When he came of age in about 1575, William Underhill inherited his father's estates. Shortly thereafter he obtained licence to sell the manor of Loxley to Thomas Underhill, one of his cousins, and about that time married Mary Underhill (d.1590), another cousin. In 1579 he was imprisoned for recusancy, 'but being able to give an explanation to Burghley, was soon released'. In 1581, by reason of pressing financial circumstances, he was granted licence to alienate lands in Hollington and Meriden. In 1587 he was appointed escheator for Warwickshire and Leicestershire. In 1590 his wife, Mary, died. She was buried at Idlicote, and after her death he settled his estates in trust on his eldest son and heir, Fulke Underhill.

In Easter term 1597 William Underhill sold New Place to William Shakespeare for £60 by final concord dated 4 May (see Shakespeare Birthplace Trust MS, Item 1, Case 8). At the time of the sale the property consisted of one messuage, two barns and two gardens with their appurtenances.

=== Father's death and after ===

In July 1597 William Underhill was poisoned at Fillongley near Coventry, and on 6 July made a nuncupative will, naming as executors George Shirley and Thomas Shirley of Staunton Harold, Leicestershire. He left all his lands to his eldest son, Fulke Underhill, £200 apiece to each of his younger sons, and £500 apiece to his daughters Dorothy and Valentine. He died 7 July, and was buried with his wife at Idlicote.

According to Stopes, Fulke Underhill died without issue in May 1598, while still underage, leaving his brother Hercules as his heir, and was not at first suspected of having poisoned his father; however 'either through his own confession or the evidence of others, his guilt afterwards became known', and in 1602 the Court of Exchequer appointed a commission to 'obtain an account of the possessions of Fulke Underhill of Fillongley, county Warwick, felon, who had taken the life of his father, William Underhill, by poison'. As evidence that Fulke Underhill died at Warwick in May 1598, Stopes writes:

From Mr. Savage's "Churchwardens' Accounts of St. Nicholas, Warwick," we find that sixpence was received "for tolling the great bell for Vouckas Underhill, May, 1598." He was, however, buried at Idlicote.

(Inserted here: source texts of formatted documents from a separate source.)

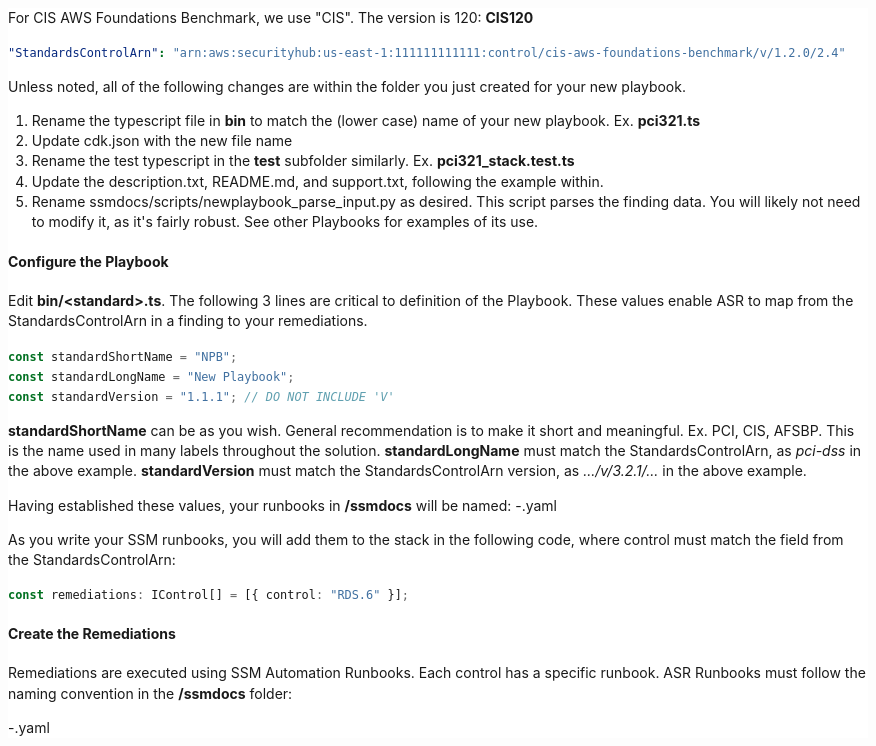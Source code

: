 For CIS AWS Foundations Benchmark, we use "CIS". The version is 120: **CIS120**

```yaml
"StandardsControlArn": "arn:aws:securityhub:us-east-1:111111111111:control/cis-aws-foundations-benchmark/v/1.2.0/2.4"
```

Unless noted, all of the following changes are within the folder you just created for your new playbook.

1. Rename the typescript file in **bin** to match the (lower case) name of your new playbook. Ex. **pci321.ts**
2. Update cdk.json with the new file name
3. Rename the test typescript in the **test** subfolder similarly. Ex. **pci321_stack.test.ts**
4. Update the description.txt, README.md, and support.txt, following the example within.
5. Rename ssmdocs/scripts/newplaybook_parse_input.py as desired. This script parses the finding data. You will likely
   not need to modify it, as it's fairly robust. See other Playbooks for examples of its use.

#### Configure the Playbook

Edit **bin/\<standard\>.ts**. The following 3 lines are critical to definition of the Playbook. These values enable ASR
to map from the StandardsControlArn in a finding to your remediations.

```typescript
const standardShortName = "NPB";
const standardLongName = "New Playbook";
const standardVersion = "1.1.1"; // DO NOT INCLUDE 'V'
```

**standardShortName** can be as you wish. General recommendation is to make it short and meaningful. Ex. PCI, CIS,
AFSBP. This is the name used in many labels throughout the solution. **standardLongName** must match the
StandardsControlArn, as _pci-dss_ in the above example. **standardVersion** must match the StandardsControlArn version,
as _.../v/3.2.1/..._ in the above example.

Having established these values, your runbooks in **/ssmdocs** will be named: <standardShortName>-<control>.yaml

As you write your SSM runbooks, you will add them to the stack in the following code, where control must match the field
from the StandardsControlArn:

```typescript
const remediations: IControl[] = [{ control: "RDS.6" }];
```

#### Create the Remediations

Remediations are executed using SSM Automation Runbooks. Each control has a specific runbook. ASR Runbooks must follow
the naming convention in the **/ssmdocs** folder:

<standardShortName>-<control>.yaml
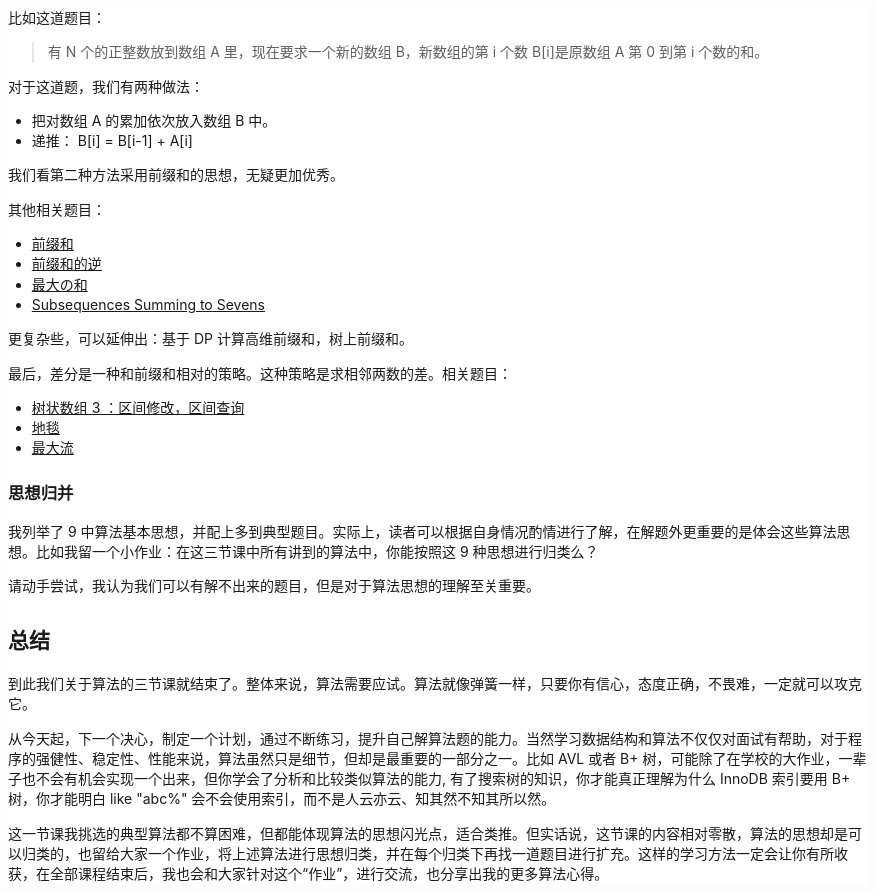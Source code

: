 比如这道题目：

> 有 N 个的正整数放到数组 A 里，现在要求一个新的数组 B，新数组的第 i 个数 B\[i\]是原数组 A 第 0 到第 i 个数的和。

对于这道题，我们有两种做法：

* 把对数组 A 的累加依次放入数组 B 中。
* 递推： B\[i\] = B\[i-1\] + A\[i\]

我们看第二种方法采用前缀和的思想，无疑更加优秀。

其他相关题目：

* [前缀和](https://www.luogu.org/problem/U53525)
* [前缀和的逆](https://www.luogu.org/problem/U69096)
* [最大の和](https://www.luogu.org/problem/AT2412)
* [Subsequences Summing to Sevens](https://www.luogu.org/problem/P3131)

更复杂些，可以延伸出：基于 DP 计算高维前缀和，树上前缀和。

最后，差分是一种和前缀和相对的策略。这种策略是求相邻两数的差。相关题目：

* [树状数组 3 ：区间修改，区间查询](https://loj.ac/problem/132)
* [地毯](https://www.luogu.org/problem/P3397)
* [最大流](https://www.luogu.org/problem/P3128)

### 思想归并

我列举了 9 中算法基本思想，并配上多到典型题目。实际上，读者可以根据自身情况酌情进行了解，在解题外更重要的是体会这些算法思想。比如我留一个小作业：在这三节课中所有讲到的算法中，你能按照这 9 种思想进行归类么？

请动手尝试，我认为我们可以有解不出来的题目，但是对于算法思想的理解至关重要。

## 总结

到此我们关于算法的三节课就结束了。整体来说，算法需要应试。算法就像弹簧一样，只要你有信心，态度正确，不畏难，一定就可以攻克它。

从今天起，下一个决心，制定一个计划，通过不断练习，提升自己解算法题的能力。当然学习数据结构和算法不仅仅对面试有帮助，对于程序的强健性、稳定性、性能来说，算法虽然只是细节，但却是最重要的一部分之一。比如 AVL 或者 B+ 树，可能除了在学校的大作业，一辈子也不会有机会实现一个出来，但你学会了分析和比较类似算法的能力, 有了搜索树的知识，你才能真正理解为什么 InnoDB 索引要用 B+ 树，你才能明白 like "abc%" 会不会使用索引，而不是人云亦云、知其然不知其所以然。

这一节课我挑选的典型算法都不算困难，但都能体现算法的思想闪光点，适合类推。但实话说，这节课的内容相对零散，算法的思想却是可以归类的，也留给大家一个作业，将上述算法进行思想归类，并在每个归类下再找一道题目进行扩充。这样的学习方法一定会让你有所收获，在全部课程结束后，我也会和大家针对这个“作业”，进行交流，也分享出我的更多算法心得。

In contrast to Stopes, Schoenbaum states that the crime was discovered before Fulke Underhill's death, and that he was prosecuted for it and hanged at Warwick in 1599, and attainted of felony, whereby his estates escheated to the crown, which regranted them to his brother, Hercules Underhill, when he came of age in 1602.

In Michaelmas term 1602, Hercules Underhill confirmed the sale of New Place to William Shakespeare by final concord; to obtain clear title, Shakespeare paid a fee equal to one quarter of the yearly value of the property, 'the peculiar circumstances of the case causing some doubt on the validity of the original purchase'.